Transcribe the entries below exactly from their first line through the line containing "- 完了時の自動待機移行", and let no picture into the copy.

• • •

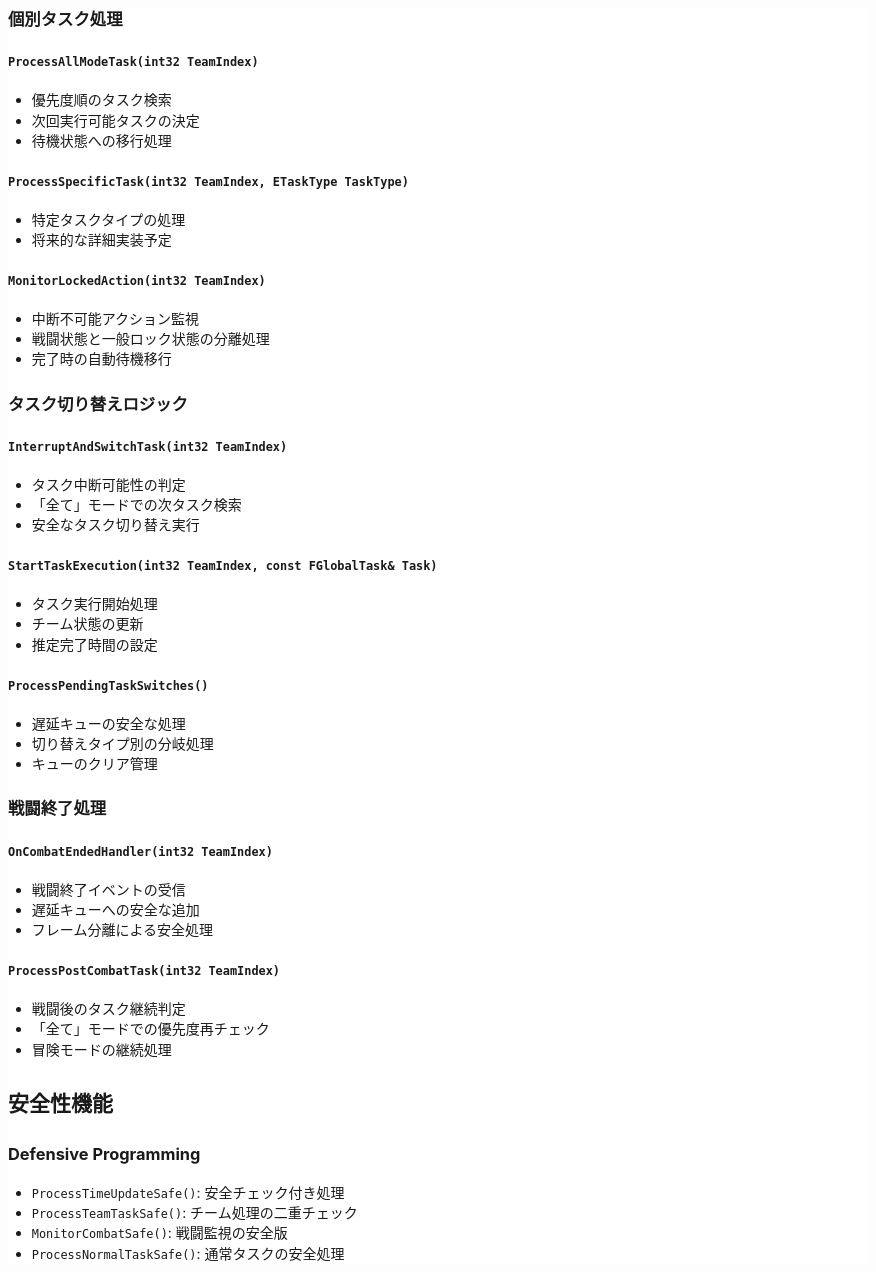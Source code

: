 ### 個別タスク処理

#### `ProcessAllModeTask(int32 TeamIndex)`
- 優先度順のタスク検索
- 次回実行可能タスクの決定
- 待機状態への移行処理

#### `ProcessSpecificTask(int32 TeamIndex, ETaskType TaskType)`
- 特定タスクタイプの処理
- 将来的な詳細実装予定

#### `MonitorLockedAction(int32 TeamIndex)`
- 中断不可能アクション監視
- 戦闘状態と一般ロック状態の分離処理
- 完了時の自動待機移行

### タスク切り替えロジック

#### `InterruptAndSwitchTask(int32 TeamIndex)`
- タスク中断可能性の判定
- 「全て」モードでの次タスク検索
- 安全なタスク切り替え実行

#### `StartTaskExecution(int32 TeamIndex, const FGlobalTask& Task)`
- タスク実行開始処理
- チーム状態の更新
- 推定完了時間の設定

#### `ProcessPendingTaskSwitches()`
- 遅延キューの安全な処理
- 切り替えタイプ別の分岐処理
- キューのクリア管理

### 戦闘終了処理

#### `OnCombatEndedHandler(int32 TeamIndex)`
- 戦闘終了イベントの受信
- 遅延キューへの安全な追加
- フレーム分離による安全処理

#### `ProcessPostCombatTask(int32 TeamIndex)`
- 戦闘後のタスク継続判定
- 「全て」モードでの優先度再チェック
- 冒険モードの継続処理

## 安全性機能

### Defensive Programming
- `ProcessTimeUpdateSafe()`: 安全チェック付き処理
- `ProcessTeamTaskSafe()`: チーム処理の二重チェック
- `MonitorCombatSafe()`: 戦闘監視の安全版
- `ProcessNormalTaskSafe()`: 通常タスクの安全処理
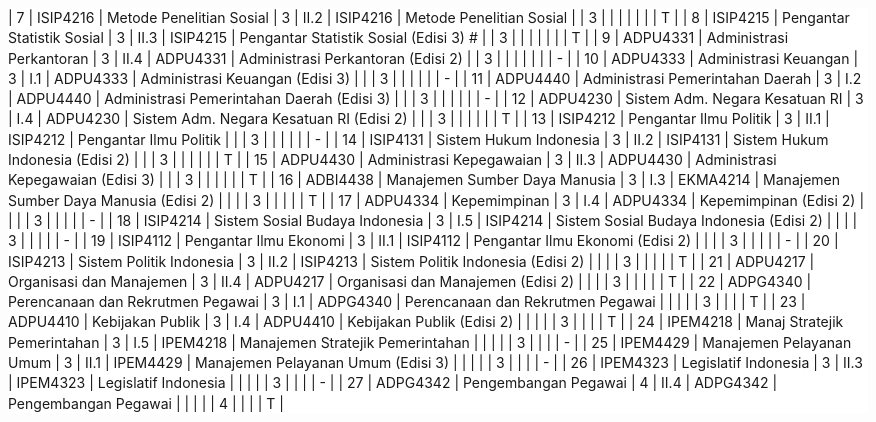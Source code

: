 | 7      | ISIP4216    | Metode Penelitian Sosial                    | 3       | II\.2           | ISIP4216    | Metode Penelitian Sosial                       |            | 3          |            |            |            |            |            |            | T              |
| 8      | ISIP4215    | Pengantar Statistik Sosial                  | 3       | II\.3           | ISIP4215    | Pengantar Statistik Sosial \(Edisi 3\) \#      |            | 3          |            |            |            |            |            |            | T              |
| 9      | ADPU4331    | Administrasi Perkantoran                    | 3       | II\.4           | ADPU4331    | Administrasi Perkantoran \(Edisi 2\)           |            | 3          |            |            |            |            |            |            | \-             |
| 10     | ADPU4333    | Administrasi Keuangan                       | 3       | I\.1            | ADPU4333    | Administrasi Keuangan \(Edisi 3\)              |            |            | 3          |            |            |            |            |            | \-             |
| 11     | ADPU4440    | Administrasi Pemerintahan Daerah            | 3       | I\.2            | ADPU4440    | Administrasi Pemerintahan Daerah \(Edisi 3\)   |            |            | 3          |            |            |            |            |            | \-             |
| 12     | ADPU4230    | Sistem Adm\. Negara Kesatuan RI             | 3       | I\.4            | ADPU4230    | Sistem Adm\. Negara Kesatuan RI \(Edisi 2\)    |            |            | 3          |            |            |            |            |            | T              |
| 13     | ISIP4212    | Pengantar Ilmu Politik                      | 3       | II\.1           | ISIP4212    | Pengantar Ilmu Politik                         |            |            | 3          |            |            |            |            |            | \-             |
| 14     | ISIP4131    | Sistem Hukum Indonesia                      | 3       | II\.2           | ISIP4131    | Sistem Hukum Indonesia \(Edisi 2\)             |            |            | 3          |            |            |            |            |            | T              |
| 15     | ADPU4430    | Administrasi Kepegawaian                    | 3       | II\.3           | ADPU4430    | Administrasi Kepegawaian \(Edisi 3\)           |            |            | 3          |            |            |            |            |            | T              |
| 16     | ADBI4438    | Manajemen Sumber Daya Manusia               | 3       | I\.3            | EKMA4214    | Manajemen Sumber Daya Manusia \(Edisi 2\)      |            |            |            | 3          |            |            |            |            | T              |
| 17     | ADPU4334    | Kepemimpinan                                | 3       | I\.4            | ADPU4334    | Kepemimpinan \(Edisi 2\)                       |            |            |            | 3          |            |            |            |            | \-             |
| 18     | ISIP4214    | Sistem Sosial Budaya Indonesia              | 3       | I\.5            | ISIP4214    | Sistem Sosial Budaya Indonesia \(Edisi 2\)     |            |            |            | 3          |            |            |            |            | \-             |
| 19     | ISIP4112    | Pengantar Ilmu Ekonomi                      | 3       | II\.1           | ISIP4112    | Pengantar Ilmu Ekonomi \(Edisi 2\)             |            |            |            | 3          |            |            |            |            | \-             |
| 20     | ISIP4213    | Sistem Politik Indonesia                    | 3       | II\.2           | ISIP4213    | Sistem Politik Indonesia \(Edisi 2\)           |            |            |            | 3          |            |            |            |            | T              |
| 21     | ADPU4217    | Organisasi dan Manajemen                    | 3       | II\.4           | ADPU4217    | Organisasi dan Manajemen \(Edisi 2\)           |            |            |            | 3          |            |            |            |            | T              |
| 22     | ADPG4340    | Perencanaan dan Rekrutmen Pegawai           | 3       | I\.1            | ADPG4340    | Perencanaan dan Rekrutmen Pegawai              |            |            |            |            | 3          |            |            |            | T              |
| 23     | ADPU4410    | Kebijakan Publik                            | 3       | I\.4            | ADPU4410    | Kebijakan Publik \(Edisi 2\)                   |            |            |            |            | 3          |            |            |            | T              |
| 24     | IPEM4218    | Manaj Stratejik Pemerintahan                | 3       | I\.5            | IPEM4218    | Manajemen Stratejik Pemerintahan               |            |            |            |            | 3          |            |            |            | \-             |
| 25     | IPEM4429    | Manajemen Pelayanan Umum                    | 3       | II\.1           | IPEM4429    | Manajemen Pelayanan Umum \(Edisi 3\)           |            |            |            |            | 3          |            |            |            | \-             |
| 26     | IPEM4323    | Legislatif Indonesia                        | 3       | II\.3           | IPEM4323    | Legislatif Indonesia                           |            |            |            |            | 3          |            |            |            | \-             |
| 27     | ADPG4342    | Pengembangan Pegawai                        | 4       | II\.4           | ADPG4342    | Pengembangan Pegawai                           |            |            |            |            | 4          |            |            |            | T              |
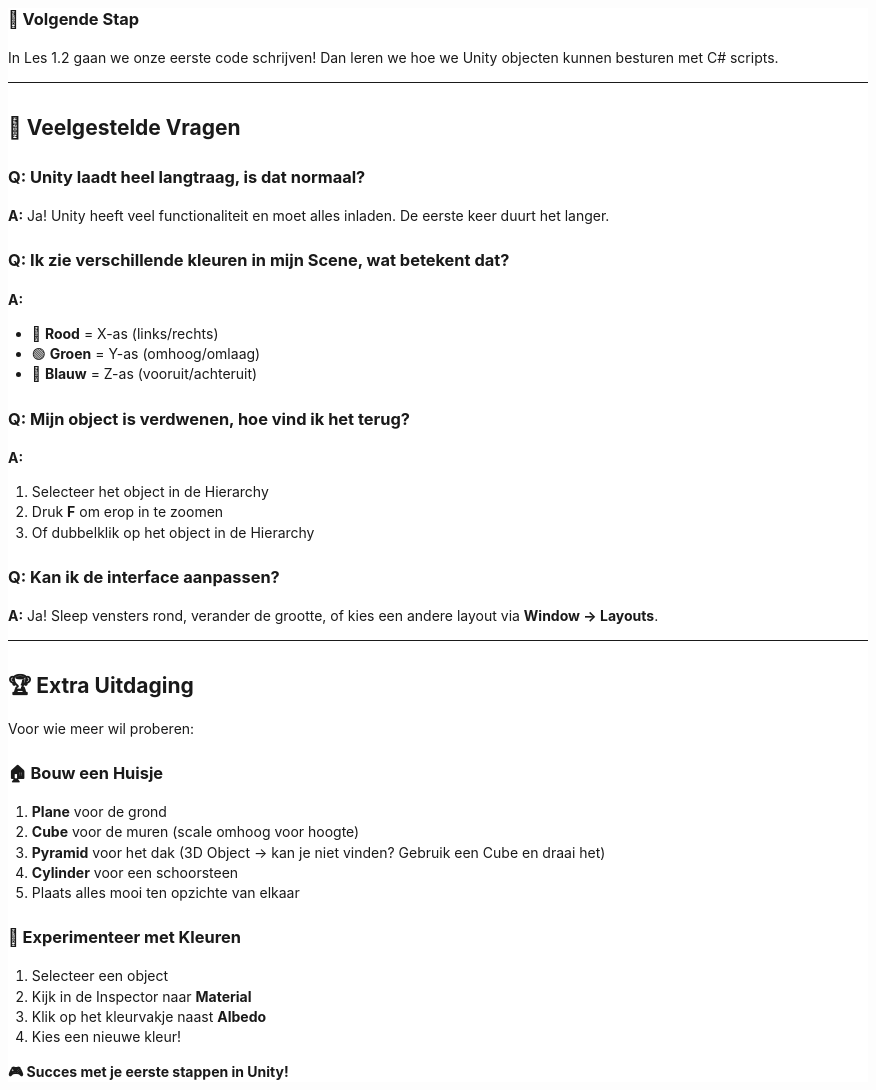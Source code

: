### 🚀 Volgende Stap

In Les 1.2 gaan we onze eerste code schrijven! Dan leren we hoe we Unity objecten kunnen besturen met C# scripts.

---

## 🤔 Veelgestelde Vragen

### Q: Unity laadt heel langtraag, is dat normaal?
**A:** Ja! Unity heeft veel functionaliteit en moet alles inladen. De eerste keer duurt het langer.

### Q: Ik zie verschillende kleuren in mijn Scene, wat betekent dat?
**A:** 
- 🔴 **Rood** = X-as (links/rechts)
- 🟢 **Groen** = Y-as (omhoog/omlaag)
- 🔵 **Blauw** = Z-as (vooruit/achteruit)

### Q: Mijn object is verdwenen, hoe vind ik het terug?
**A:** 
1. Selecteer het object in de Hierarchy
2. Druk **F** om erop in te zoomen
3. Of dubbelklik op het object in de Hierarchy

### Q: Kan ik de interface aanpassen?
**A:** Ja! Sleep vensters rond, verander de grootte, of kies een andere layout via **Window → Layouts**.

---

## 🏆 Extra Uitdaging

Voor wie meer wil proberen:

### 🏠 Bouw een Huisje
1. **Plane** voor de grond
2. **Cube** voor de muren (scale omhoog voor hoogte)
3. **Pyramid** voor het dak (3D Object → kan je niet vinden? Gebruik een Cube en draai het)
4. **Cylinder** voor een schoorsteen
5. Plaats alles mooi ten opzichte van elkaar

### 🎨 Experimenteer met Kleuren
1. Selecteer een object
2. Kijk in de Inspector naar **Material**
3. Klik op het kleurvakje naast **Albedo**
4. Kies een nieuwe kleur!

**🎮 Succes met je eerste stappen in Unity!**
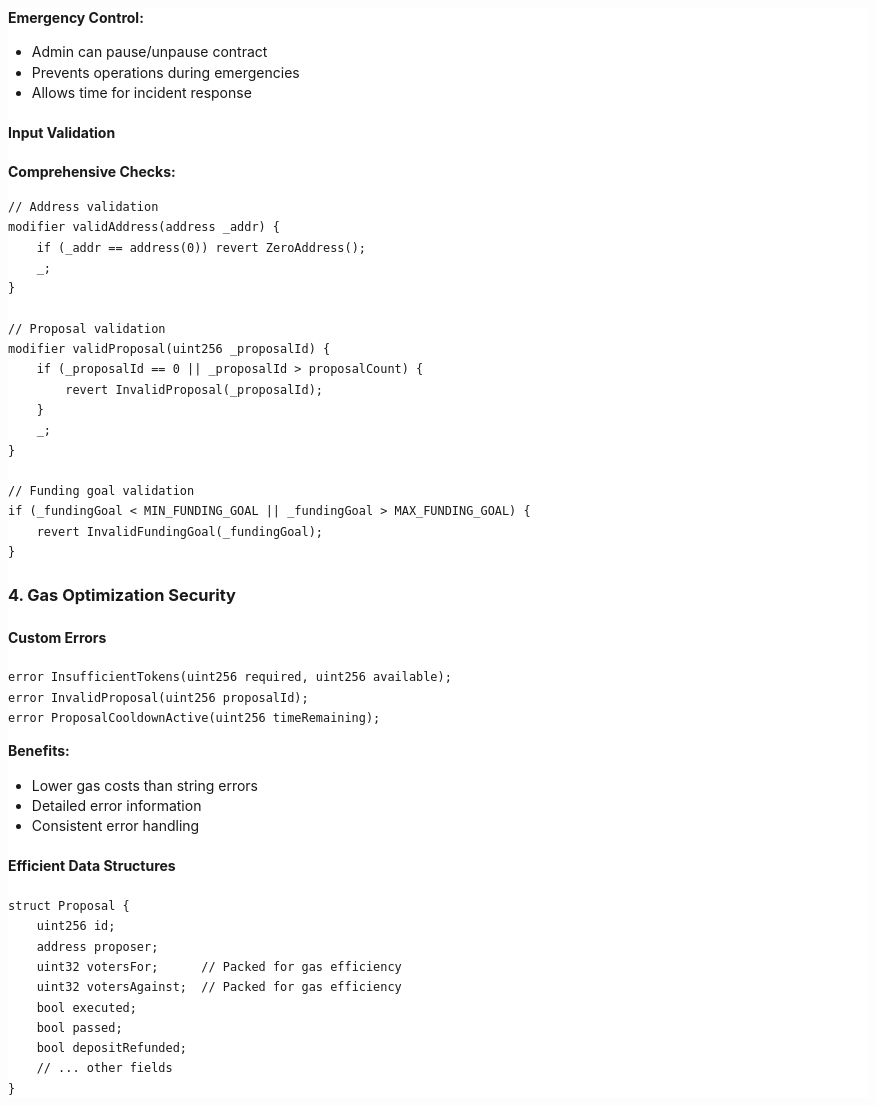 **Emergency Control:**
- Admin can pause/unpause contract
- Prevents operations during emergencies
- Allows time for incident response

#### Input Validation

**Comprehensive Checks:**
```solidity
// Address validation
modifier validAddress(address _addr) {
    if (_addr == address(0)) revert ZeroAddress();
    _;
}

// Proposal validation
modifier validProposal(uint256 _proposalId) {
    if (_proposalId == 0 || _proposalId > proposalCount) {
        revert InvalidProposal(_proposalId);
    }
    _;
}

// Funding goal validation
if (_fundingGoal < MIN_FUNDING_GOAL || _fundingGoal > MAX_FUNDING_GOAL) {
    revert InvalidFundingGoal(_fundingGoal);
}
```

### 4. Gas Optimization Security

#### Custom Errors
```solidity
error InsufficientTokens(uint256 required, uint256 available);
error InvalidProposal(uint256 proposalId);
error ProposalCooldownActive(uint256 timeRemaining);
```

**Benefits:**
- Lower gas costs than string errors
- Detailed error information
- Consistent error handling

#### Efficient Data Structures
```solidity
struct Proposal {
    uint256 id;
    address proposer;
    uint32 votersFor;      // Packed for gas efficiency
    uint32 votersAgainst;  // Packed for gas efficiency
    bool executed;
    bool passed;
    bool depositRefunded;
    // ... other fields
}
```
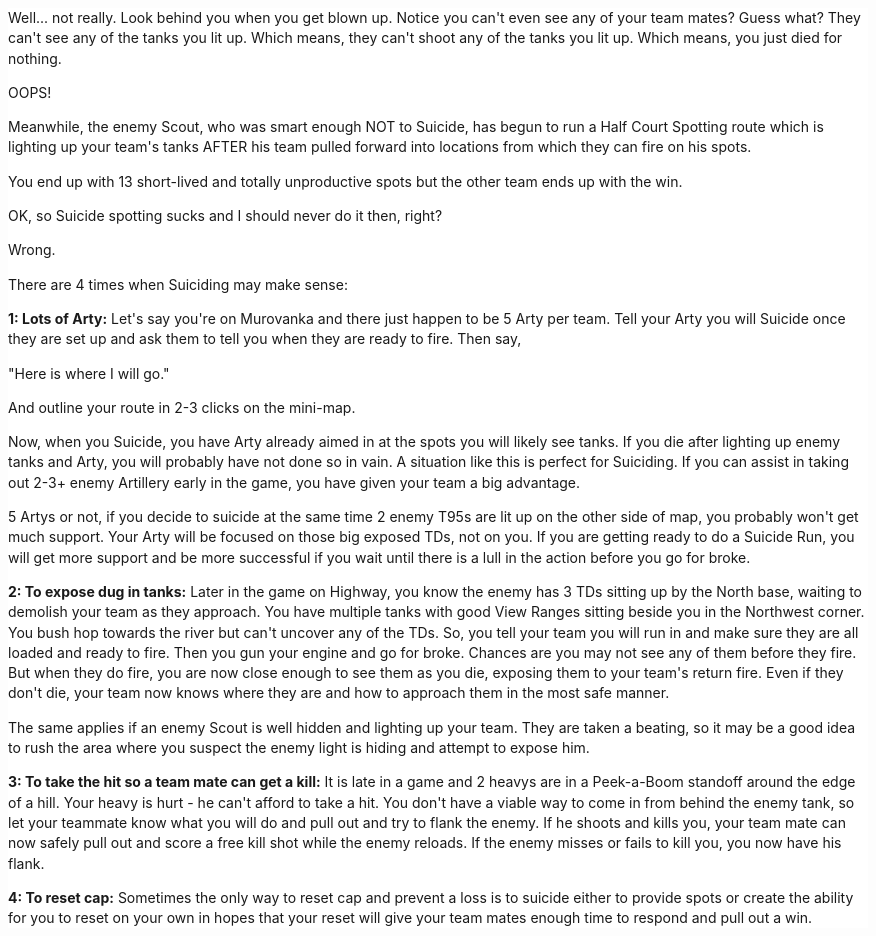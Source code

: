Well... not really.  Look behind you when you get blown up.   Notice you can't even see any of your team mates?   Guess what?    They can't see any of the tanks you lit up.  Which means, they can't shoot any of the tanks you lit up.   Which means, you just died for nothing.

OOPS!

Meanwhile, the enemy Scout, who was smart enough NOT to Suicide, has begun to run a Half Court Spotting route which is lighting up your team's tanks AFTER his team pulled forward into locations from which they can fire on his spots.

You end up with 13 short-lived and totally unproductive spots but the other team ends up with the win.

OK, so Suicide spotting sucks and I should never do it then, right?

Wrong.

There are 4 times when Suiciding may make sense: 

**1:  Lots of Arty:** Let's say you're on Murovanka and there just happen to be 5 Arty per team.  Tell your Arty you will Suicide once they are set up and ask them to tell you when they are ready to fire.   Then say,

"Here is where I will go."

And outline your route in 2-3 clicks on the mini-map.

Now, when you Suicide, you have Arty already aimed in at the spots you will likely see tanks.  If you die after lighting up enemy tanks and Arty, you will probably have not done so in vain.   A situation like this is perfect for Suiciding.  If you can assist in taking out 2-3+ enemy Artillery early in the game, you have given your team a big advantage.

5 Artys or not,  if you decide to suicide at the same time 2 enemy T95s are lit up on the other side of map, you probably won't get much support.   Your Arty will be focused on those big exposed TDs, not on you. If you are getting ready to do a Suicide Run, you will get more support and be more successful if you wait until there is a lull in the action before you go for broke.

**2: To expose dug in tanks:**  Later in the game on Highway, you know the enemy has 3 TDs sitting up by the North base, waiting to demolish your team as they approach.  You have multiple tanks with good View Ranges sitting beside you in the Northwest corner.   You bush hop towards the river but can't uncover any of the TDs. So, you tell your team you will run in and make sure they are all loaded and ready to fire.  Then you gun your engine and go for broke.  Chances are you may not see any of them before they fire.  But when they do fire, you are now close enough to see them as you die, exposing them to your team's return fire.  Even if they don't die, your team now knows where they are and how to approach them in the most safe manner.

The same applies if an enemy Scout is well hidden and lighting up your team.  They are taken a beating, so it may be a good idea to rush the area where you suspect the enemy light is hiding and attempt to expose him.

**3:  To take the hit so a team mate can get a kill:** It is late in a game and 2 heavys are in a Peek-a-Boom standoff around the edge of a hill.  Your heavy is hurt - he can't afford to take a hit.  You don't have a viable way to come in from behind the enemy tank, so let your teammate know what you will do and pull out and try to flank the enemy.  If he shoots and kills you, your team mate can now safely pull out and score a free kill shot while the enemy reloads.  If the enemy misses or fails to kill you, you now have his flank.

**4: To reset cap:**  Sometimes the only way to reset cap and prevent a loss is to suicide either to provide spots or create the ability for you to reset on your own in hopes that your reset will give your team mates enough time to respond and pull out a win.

• • •

> **Final answer**
Source code

: ### 個別タスク処理

#### `ProcessAllModeTask(int32 TeamIndex)`
- 優先度順のタスク検索
- 次回実行可能タスクの決定
- 待機状態への移行処理

#### `ProcessSpecificTask(int32 TeamIndex, ETaskType TaskType)`
- 特定タスクタイプの処理
- 将来的な詳細実装予定

#### `MonitorLockedAction(int32 TeamIndex)`
- 中断不可能アクション監視
- 戦闘状態と一般ロック状態の分離処理
- 完了時の自動待機移行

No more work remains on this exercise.